• **Required action**
Everything from the line containing "导师辨识特征：体型略胖" through the last line of the data below should be set down exactly, and nothing else.

• **Record extracts**
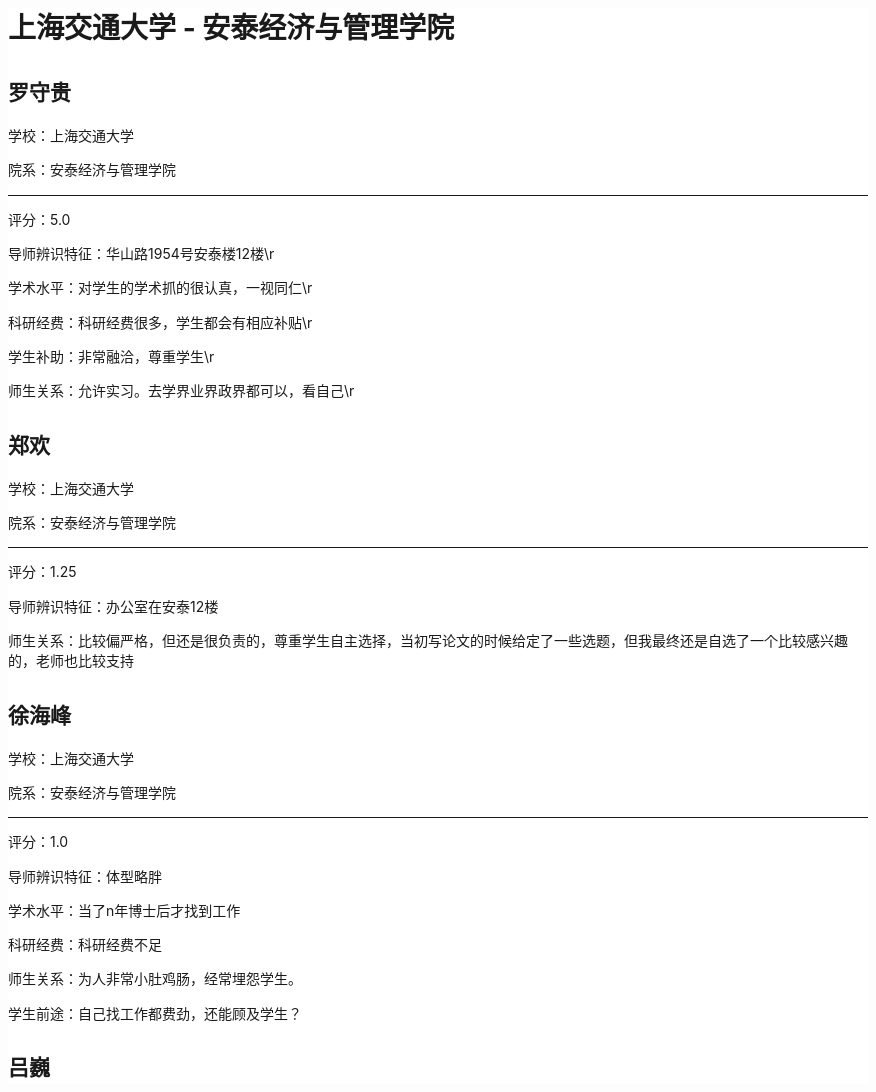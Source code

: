 # 上海交通大学 - 安泰经济与管理学院

## 罗守贵

学校：上海交通大学

院系：安泰经济与管理学院

* * *

评分：5.0

导师辨识特征：华山路1954号安泰楼12楼\r

学术水平：对学生的学术抓的很认真，一视同仁\r

科研经费：科研经费很多，学生都会有相应补贴\r

学生补助：非常融洽，尊重学生\r

师生关系：允许实习。去学界业界政界都可以，看自己\r

## 郑欢

学校：上海交通大学

院系：安泰经济与管理学院

* * *

评分：1.25

导师辨识特征：办公室在安泰12楼

师生关系：比较偏严格，但还是很负责的，尊重学生自主选择，当初写论文的时候给定了一些选题，但我最终还是自选了一个比较感兴趣的，老师也比较支持

## 徐海峰

学校：上海交通大学

院系：安泰经济与管理学院

* * *

评分：1.0

导师辨识特征：体型略胖

学术水平：当了n年博士后才找到工作

科研经费：科研经费不足

师生关系：为人非常小肚鸡肠，经常埋怨学生。

学生前途：自己找工作都费劲，还能顾及学生？

## 吕巍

• **Task result**
导师辨识特征：体型略胖

学术水平：当了n年博士后才找到工作

科研经费：科研经费不足

师生关系：为人非常小肚鸡肠，经常埋怨学生。

学生前途：自己找工作都费劲，还能顾及学生？

## 吕巍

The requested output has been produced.